- ACTIVITY
For each line below, check for the word "bootloader", then state how many lines contain it, with no other output.
** Opening INPUT MATERIAL block **
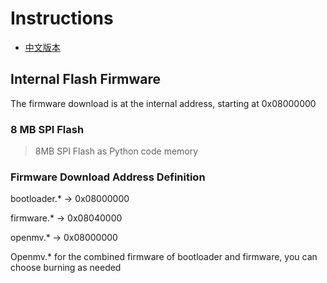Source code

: # Instructions

* [中文版本](./README-zh.md)

## Internal Flash Firmware

The firmware download is at the internal address, starting at 0x08000000

### 8 MB SPI Flash

> 8MB SPI Flash as Python code memory

### Firmware Download Address Definition

bootloader.*  -> 0x08000000

firmware.*    -> 0x08040000

openmv.*      -> 0x08000000

Openmv.* for the combined firmware of bootloader and firmware, you can choose burning as needed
** Closing INPUT MATERIAL block **
- SOLUTION FOR THIS PROBLEM
2